Prompt: Word for word, repeat the data; no picture should appear in the result.

Source records:
-- -- --

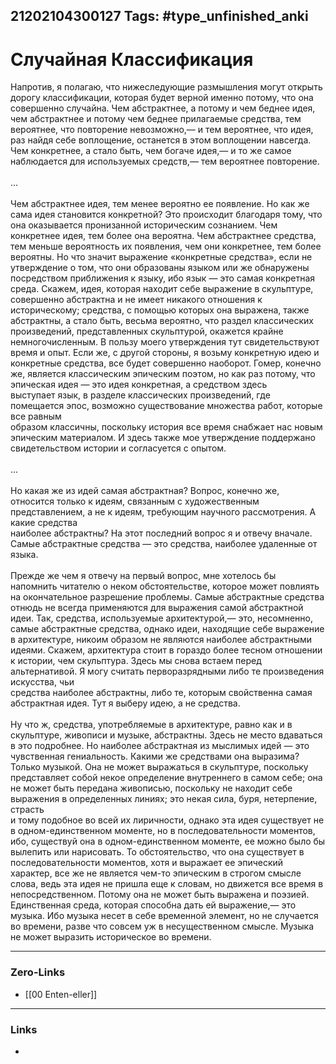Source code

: 21202104300127
Tags: #type_unfinished_anki 
---
# Случайная Классификация

Напротив, я полагаю, что нижеследующие размышления могут  открыть дорогу классификации, которая будет верной именно потому, что она совершенно случайна. Чем абстрактнее, а потому и чем беднее идея, чем абстрактнее и потому чем беднее прилагаемые средства, тем вероятнее, что повторение невозможно,— и тем вероятнее, что идея, раз найдя себе воплощение, останется в этом воплощении навсегда. Чем конкретнее, а стало быть, чем богаче идея,— и то же самое наблюдается для используемых средств,— тем вероятнее повторение. <br><br>...<br><br>Чем абстрактнее идея, тем менее вероятно ее появление. Но как же сама идея становится конкретной? Это происходит благодаря тому, что она оказывается  пронизанной историческим сознанием. Чем конкретнее идея, тем более она вероятна. Чем абстрактнее средства, тем меньше вероятность их появления, чем они конкретнее, тем более вероятны. Но что значит выражение «конкретные средства», если не утверждение о том, что они образованы языком или же обнаружены посредством приближения к языку, ибо язык — это самая конкретная среда. Скажем, идея, которая находит себе выражение в скульптуре, совершенно абстрактна и не имеет никакого отношения к историческому; средства, с помощью которых она выражена, также абстрактны, а стало быть, весьма вероятно, что раздел классических произведений, представленных скульптурой, окажется крайне немногочисленным. В пользу моего утверждения тут свидетельствуют время и опыт. Если же, с другой стороны, я возьму  конкретную идею и конкретные средства, все будет совершенно наоборот. Гомер, конечно же, является классическим эпическим поэтом, но как раз потому, что эпическая идея — это идея конкретная, а средством здесь <br>выступает язык, в разделе классических произведений, где помещается эпос, возможно существование множества работ, которые все равным <br>образом классичны, поскольку история все время снабжает нас новым эпическим материалом. И здесь также мое утверждение поддержано свидетельством истории и согласуется с опытом.<br><br>...<br><br>Но какая же из идей самая абстрактная? Вопрос, конечно же, относится только к идеям, связанным с художественным представлением, а не к идеям, требующим научного рассмотрения. А какие средства <br>наиболее абстрактны? На этот последний вопрос я и отвечу вначале. Самые абстрактные средства — это средства, наиболее удаленные от языка. <br><br>Прежде же чем я отвечу на первый вопрос, мне хотелось бы  <br>напомнить читателю о неком обстоятельстве, которое может повлиять на окончательное разрешение проблемы. Самые абстрактные средства отнюдь не всегда применяются для выражения самой абстрактной <br>идеи. Так, средства, используемые архитектурой,— это, несомненно, самые абстрактные средства, однако идеи, находящие себе выражение в архитектуре, никоим образом не являются наиболее абстрактными идеями. Скажем, архитектура стоит в гораздо более тесном отношении <br>к истории, чем скульптура. Здесь мы снова встаем перед альтернативой. Я могу считать перворазрядными либо те произведения искусства, чьи <br>средства наиболее абстрактны, либо те, которым свойственна самая абстрактная идея. Тут я выберу идею, а не средства. <br><br>Ну что ж, средства, употребляемые в архитектуре, равно как и в скульптуре, живописи и музыке, абстрактны. Здесь не место вдаваться в это подробнее. Но наиболее абстрактная из мыслимых идей — это чувственная гениальность. Какими же средствами она выразима? Только музыкой. Она не может выражаться в скульптуре, поскольку представляет собой некое определение внутреннего в самом себе; она не может быть передана живописью, поскольку не находит себе выражения в определенных линиях; это некая сила, буря, нетерпение, страсть <br>и тому подобное во всей их лиричности, однако эта идея существует не в одном-единственном моменте, но в последовательности моментов, <br>ибо, существуй она в одном-единственном моменте, ее можно было бы вылепить или нарисовать. То обстоятельство, что она существует в последовательности моментов, хотя и выражает ее эпический характер, все же не является чем-то эпическим в строгом смысле слова, ведь эта идея не пришла еще к словам, но движется все время в  непосредственном. Потому она не может быть выражена и поэзией. Единственная среда, которая способна дать ей выражение,— это музыка. Ибо музыка несет в себе временной элемент, но не случается во времени, разве что совсем уж в несущественном смысле. Музыка не может выразить историческое во времени. <br>

---
### Zero-Links
- [[00 Enten-eller]]
---
### Links
-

-- -- --

Finished exercise:
Source code

: 21202104300127
Tags: #type_unfinished_anki 
---
# Случайная Классификация

Напротив, я полагаю, что нижеследующие размышления могут  открыть дорогу классификации, которая будет верной именно потому, что она совершенно случайна. Чем абстрактнее, а потому и чем беднее идея, чем абстрактнее и потому чем беднее прилагаемые средства, тем вероятнее, что повторение невозможно,— и тем вероятнее, что идея, раз найдя себе воплощение, останется в этом воплощении навсегда. Чем конкретнее, а стало быть, чем богаче идея,— и то же самое наблюдается для используемых средств,— тем вероятнее повторение. <br><br>...<br><br>Чем абстрактнее идея, тем менее вероятно ее появление. Но как же сама идея становится конкретной? Это происходит благодаря тому, что она оказывается  пронизанной историческим сознанием. Чем конкретнее идея, тем более она вероятна. Чем абстрактнее средства, тем меньше вероятность их появления, чем они конкретнее, тем более вероятны. Но что значит выражение «конкретные средства», если не утверждение о том, что они образованы языком или же обнаружены посредством приближения к языку, ибо язык — это самая конкретная среда. Скажем, идея, которая находит себе выражение в скульптуре, совершенно абстрактна и не имеет никакого отношения к историческому; средства, с помощью которых она выражена, также абстрактны, а стало быть, весьма вероятно, что раздел классических произведений, представленных скульптурой, окажется крайне немногочисленным. В пользу моего утверждения тут свидетельствуют время и опыт. Если же, с другой стороны, я возьму  конкретную идею и конкретные средства, все будет совершенно наоборот. Гомер, конечно же, является классическим эпическим поэтом, но как раз потому, что эпическая идея — это идея конкретная, а средством здесь <br>выступает язык, в разделе классических произведений, где помещается эпос, возможно существование множества работ, которые все равным <br>образом классичны, поскольку история все время снабжает нас новым эпическим материалом. И здесь также мое утверждение поддержано свидетельством истории и согласуется с опытом.<br><br>...<br><br>Но какая же из идей самая абстрактная? Вопрос, конечно же, относится только к идеям, связанным с художественным представлением, а не к идеям, требующим научного рассмотрения. А какие средства <br>наиболее абстрактны? На этот последний вопрос я и отвечу вначале. Самые абстрактные средства — это средства, наиболее удаленные от языка. <br><br>Прежде же чем я отвечу на первый вопрос, мне хотелось бы  <br>напомнить читателю о неком обстоятельстве, которое может повлиять на окончательное разрешение проблемы. Самые абстрактные средства отнюдь не всегда применяются для выражения самой абстрактной <br>идеи. Так, средства, используемые архитектурой,— это, несомненно, самые абстрактные средства, однако идеи, находящие себе выражение в архитектуре, никоим образом не являются наиболее абстрактными идеями. Скажем, архитектура стоит в гораздо более тесном отношении <br>к истории, чем скульптура. Здесь мы снова встаем перед альтернативой. Я могу считать перворазрядными либо те произведения искусства, чьи <br>средства наиболее абстрактны, либо те, которым свойственна самая абстрактная идея. Тут я выберу идею, а не средства. <br><br>Ну что ж, средства, употребляемые в архитектуре, равно как и в скульптуре, живописи и музыке, абстрактны. Здесь не место вдаваться в это подробнее. Но наиболее абстрактная из мыслимых идей — это чувственная гениальность. Какими же средствами она выразима? Только музыкой. Она не может выражаться в скульптуре, поскольку представляет собой некое определение внутреннего в самом себе; она не может быть передана живописью, поскольку не находит себе выражения в определенных линиях; это некая сила, буря, нетерпение, страсть <br>и тому подобное во всей их лиричности, однако эта идея существует не в одном-единственном моменте, но в последовательности моментов, <br>ибо, существуй она в одном-единственном моменте, ее можно было бы вылепить или нарисовать. То обстоятельство, что она существует в последовательности моментов, хотя и выражает ее эпический характер, все же не является чем-то эпическим в строгом смысле слова, ведь эта идея не пришла еще к словам, но движется все время в  непосредственном. Потому она не может быть выражена и поэзией. Единственная среда, которая способна дать ей выражение,— это музыка. Ибо музыка несет в себе временной элемент, но не случается во времени, разве что совсем уж в несущественном смысле. Музыка не может выразить историческое во времени. <br>

---
### Zero-Links
- [[00 Enten-eller]]
---
### Links
-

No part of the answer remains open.